Here is my simple flow
+-----------------+ +---------------+ +-----------------+
| | | | | |
| READ FROM | | MERGE | | PUT HDFS |
| KAFKA | | FILES | | |
| +-----------------------> | +---------------------> | |
| | | | | |
| | | | | |
| | | | | |
+-----------------+ +---------------+ +-----------------+
I have 3 nodes cluster.. When system is running I check "cluster" menu and see only master node is utilizing sources, other cluster nodes seems idle... The question is in such a cluster should I design template according to cluster or nifi should do the load balancing.

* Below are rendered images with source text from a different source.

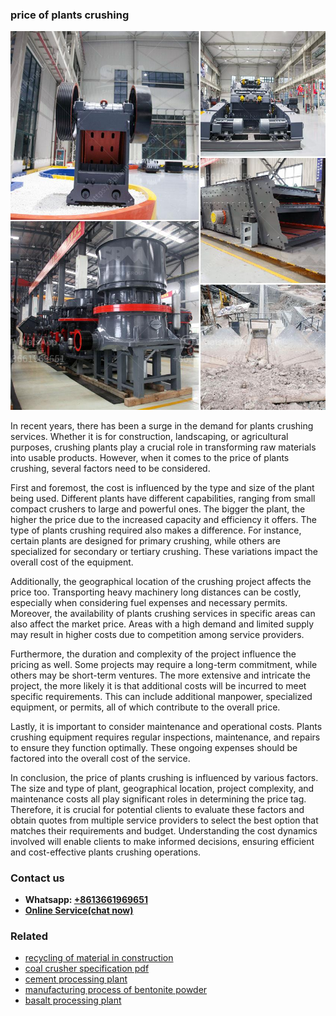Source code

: <h3>price of plants crushing</h3><img src='1706754004.jpg' alt=''><p>In recent years, there has been a surge in the demand for plants crushing services. Whether it is for construction, landscaping, or agricultural purposes, crushing plants play a crucial role in transforming raw materials into usable products. However, when it comes to the price of plants crushing, several factors need to be considered.</p><p>First and foremost, the cost is influenced by the type and size of the plant being used. Different plants have different capabilities, ranging from small compact crushers to large and powerful ones. The bigger the plant, the higher the price due to the increased capacity and efficiency it offers. The type of plants crushing required also makes a difference. For instance, certain plants are designed for primary crushing, while others are specialized for secondary or tertiary crushing. These variations impact the overall cost of the equipment.</p><p>Additionally, the geographical location of the crushing project affects the price too. Transporting heavy machinery long distances can be costly, especially when considering fuel expenses and necessary permits. Moreover, the availability of plants crushing services in specific areas can also affect the market price. Areas with a high demand and limited supply may result in higher costs due to competition among service providers.</p><p>Furthermore, the duration and complexity of the project influence the pricing as well. Some projects may require a long-term commitment, while others may be short-term ventures. The more extensive and intricate the project, the more likely it is that additional costs will be incurred to meet specific requirements. This can include additional manpower, specialized equipment, or permits, all of which contribute to the overall price.</p><p>Lastly, it is important to consider maintenance and operational costs. Plants crushing equipment requires regular inspections, maintenance, and repairs to ensure they function optimally. These ongoing expenses should be factored into the overall cost of the service.</p><p>In conclusion, the price of plants crushing is influenced by various factors. The size and type of plant, geographical location, project complexity, and maintenance costs all play significant roles in determining the price tag. Therefore, it is crucial for potential clients to evaluate these factors and obtain quotes from multiple service providers to select the best option that matches their requirements and budget. Understanding the cost dynamics involved will enable clients to make informed decisions, ensuring efficient and cost-effective plants crushing operations.</p><h3>Contact us</h3><ul><li><strong>Whatsapp:&nbsp;<a href="https://wa.me/8613661969651">+8613661969651</a></strong></li><li><a href="https://swt.shibang-china.com/?git&amp;zhl&amp;price of plants crushing"><strong>Online Service(chat now)</strong></a></li></ul><h3>Related</h3><ul><li><a href='recycling of material in construction.md'>recycling of material in construction</a></li><li><a href='coal crusher specification pdf.md'>coal crusher specification pdf</a></li><li><a href='cement processing plant.md'>cement processing plant</a></li><li><a href='manufacturing process of bentonite powder.md'>manufacturing process of bentonite powder</a></li><li><a href='basalt processing plant.md'>basalt processing plant</a></li></ul>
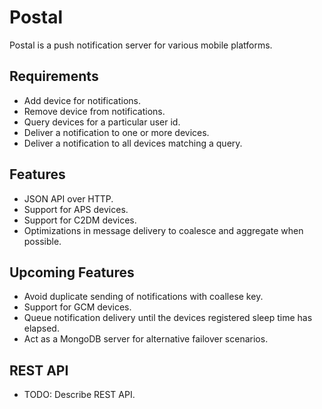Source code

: # Postal

Postal is a push notification server for various mobile platforms.

## Requirements

 * Add device for notifications.
 * Remove device from notifications.
 * Query devices for a particular user id.
 * Deliver a notification to one or more devices.
 * Deliver a notification to all devices matching a query.

## Features

 * JSON API over HTTP.
 * Support for APS devices.
 * Support for C2DM devices.
 * Optimizations in message delivery to coalesce and aggregate when possible.

## Upcoming Features

 * Avoid duplicate sending of notifications with coallese key.
 * Support for GCM devices.
 * Queue notification delivery until the devices registered sleep time
   has elapsed.
 * Act as a MongoDB server for alternative failover scenarios.

## REST API

 * TODO: Describe REST API.
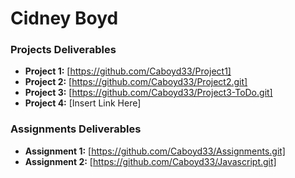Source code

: # Cidney Boyd 


### Projects Deliverables
- **Project 1:** [https://github.com/Caboyd33/Project1]
- **Project 2:** [https://github.com/Caboyd33/Project2.git]
- **Project 3:** [https://github.com/Caboyd33/Project3-ToDo.git]
- **Project 4:** [Insert Link Here]

### Assignments Deliverables
- **Assignment 1:** [https://github.com/Caboyd33/Assignments.git]
- **Assignment 2:** [https://github.com/Caboyd33/Javascript.git]







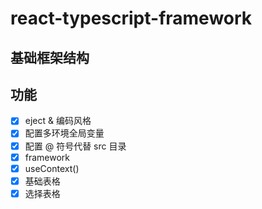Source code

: # react-typescript-framework

## 基础框架结构

## 功能

- [x] eject & 编码风格
- [x] 配置多环境全局变量
- [x] 配置 @ 符号代替 src 目录
- [x] framework
- [x] useContext()
- [x] 基础表格
- [x] 选择表格
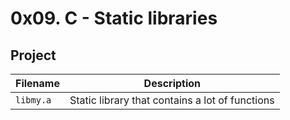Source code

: # 0x09. C - Static libraries

## Project

| Filename | Description |
| -------- | ----------- |
| `libmy.a` | Static library that contains a lot of functions |
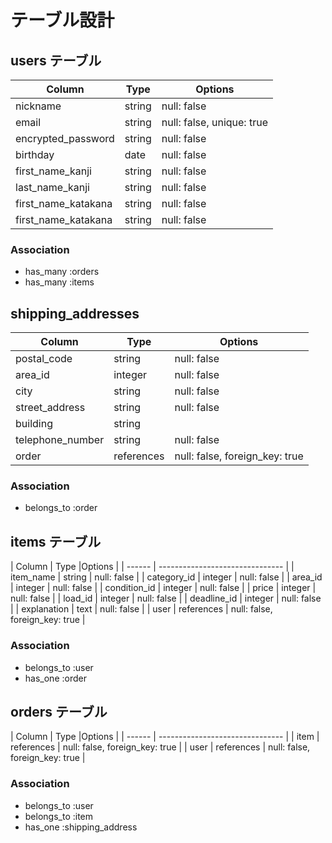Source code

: # テーブル設計

## users テーブル

| Column             | Type   | Options     |
| ------------------ | ------ | ----------- |
| nickname               | string | null: false |
| email              | string | null: false, unique: true |
| encrypted_password | string | null: false |
| birthday | date | null: false |
| first_name_kanji | string | null: false |
| last_name_kanji | string | null: false |
| first_name_katakana | string | null: false |
| first_name_katakana | string | null: false |




### Association

- has_many :orders
- has_many :items

##  shipping_addresses

| Column             | Type   | Options     |
| ------------------ | ------ | ----------- |
| postal_code        | string   | null: false |
| area_id            | integer   | null: false    |
| city               | string   | null: false |
| street_address     | string   | null: false |
| building           | string   |             |
| telephone_number   | string   | null: false |
| order              | references   | null: false, foreign_key: true |

### Association

- belongs_to :order


## items テーブル

| Column        | Type         |Options       |
| ------        | ------------------------------- |
| item_name     | string       | null: false |
| category_id   | integer       | null: false |
| area_id       | integer      | null: false |
| condition_id  | integer       | null: false |
| price         | integer      | null: false |
| load_id       | integer       | null: false |
| deadline_id   | integer         | null: false |
| explanation   | text        | null: false |
| user          | references   | null: false, foreign_key: true |



### Association

- belongs_to :user
- has_one :order


## orders テーブル

| Column     | Type      |Options       |
| ------ | ------------------------------- |
| item               | references | null: false, foreign_key: true |
| user               | references | null: false, foreign_key: true |


### Association

- belongs_to :user
- belongs_to :item
- has_one :shipping_address
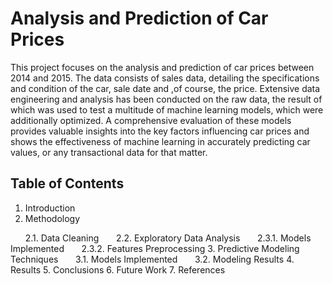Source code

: # Analysis and Prediction of Car Prices

This project focuses on the analysis and prediction of car prices between 2014 and 2015. The data consists of sales data, detailing the specifications and condition of the car, sale date and ,of course, the price. Extensive data engineering and analysis has been conducted on the raw data, the result of which was used to test a multitude of machine learning models, which were additionally optimized. A comprehensive evaluation of these models provides valuable insights into the key factors influencing car prices and shows the effectiveness of machine learning in accurately predicting car values, or any transactional data for that matter.

## Table of Contents
1. Introduction
2. Methodology

&nbsp;&nbsp;&nbsp;&nbsp;&nbsp;&nbsp;2.1. Data Cleaning
&nbsp;&nbsp;&nbsp;&nbsp;&nbsp;&nbsp;2.2. Exploratory Data Analysis
&nbsp;&nbsp;&nbsp;&nbsp;&nbsp;&nbsp;2.3.1. Models Implemented
&nbsp;&nbsp;&nbsp;&nbsp;&nbsp;&nbsp;2.3.2. Features Preprocessing
3. Predictive Modeling Techniques
&nbsp;&nbsp;&nbsp;&nbsp;&nbsp;&nbsp;3.1. Models Implemented
&nbsp;&nbsp;&nbsp;&nbsp;&nbsp;&nbsp;3.2. Modeling Results
4. Results
5. Conclusions
6. Future Work
7. References

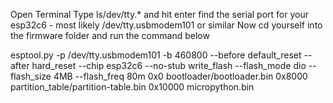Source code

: Open Terminal
Type ls/dev/tty.* and hit enter
find the serial port for your esp32c6 - most likely /dev/tty.usbmodem101 or similar
Now cd yourself into the firmware folder
and run the command below



esptool.py -p /dev/tty.usbmodem101 -b 460800 --before default_reset --after hard_reset --chip esp32c6 --no-stub write_flash --flash_mode dio --flash_size 4MB --flash_freq 80m 0x0 bootloader/bootloader.bin 0x8000 partition_table/partition-table.bin 0x10000 micropython.bin


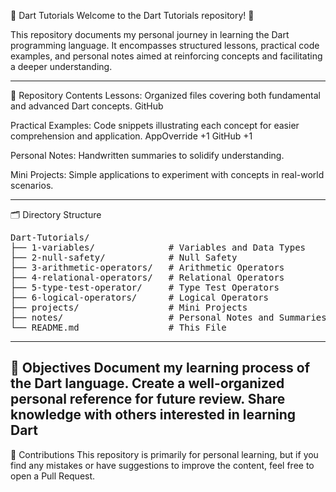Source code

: 📘 Dart Tutorials
Welcome to the Dart Tutorials repository! 🎯

This repository documents my personal journey in learning the Dart programming language. It encompasses structured lessons, practical code examples, and personal notes aimed at reinforcing concepts and facilitating a deeper understanding.​

------------------------------------------------------------------------------------------
🧭 Repository Contents
Lessons: Organized files covering both fundamental and advanced Dart concepts.​
GitHub

Practical Examples: Code snippets illustrating each concept for easier comprehension and application.​
AppOverride
+1
GitHub
+1

Personal Notes: Handwritten summaries to solidify understanding.​

Mini Projects: Simple applications to experiment with concepts in real-world scenarios.​

------------------------------------------------------------------------------------------

🗂️ Directory Structure
<pre>
Dart-Tutorials/
├── 1-variables/              # Variables and Data Types
├── 2-null-safety/            # Null Safety
├── 3-arithmetic-operators/   # Arithmetic Operators
├── 4-relational-operators/   # Relational Operators
├── 5-type-test-operator/     # Type Test Operators
├── 6-logical-operators/      # Logical Operators
├── projects/                 # Mini Projects
├── notes/                    # Personal Notes and Summaries
└── README.md                 # This File
</pre>


------------------------------------------------------------------------------------------

🎯 Objectives
Document my learning process of the Dart language.​
Create a well-organized personal reference for future review.​
Share knowledge with others interested in learning Dart
------------------------------------------------------------------------------------------

🤝 Contributions
This repository is primarily for personal learning, but if you find any mistakes or have suggestions to improve the content, feel free to open a Pull Request.​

I saw one of my colleagues created remote processors for each node on cluster and put a load balancer in front of these within template, is it required? (like below)
+------------------+
| | +-------------+
| REMOTE PROCESS | | input port |
+----> | GROUP FOR | | (rpg) |
| | NODE 1 | +-------------+
| | | |
| | | |
| +------------------+ v
+-----------------+ +-----------------+ RPG
| | | | | +--------------+
| READ FROM | | | | | |
| KAFKA | | LOAD BALANCER | | +------------------+ | MERGE FILES |
| +-------------> | +-------------> | | | |
| | | | | | REMOTE PROCESS | | |
| | | | | | GROUP FOR | | |
| | | | | | NODE 2 | | |
+-----------------+ +-----------------+ RPG | | +--------------+
| +------------------+ |
| |
| v
|
| +-------------------+ +---------------+
| | | | |
| | REMOTE PROCESS | | PUT HDFS |
+-----> | GROUP FOR | | |
| NODE 3 | | |
| | | |
| | | |
+-------------------+ +---------------+
And what is the use-case for load-balancer except remote clusters, can I use load-balancer to split traffic into several processors to speedup the operation?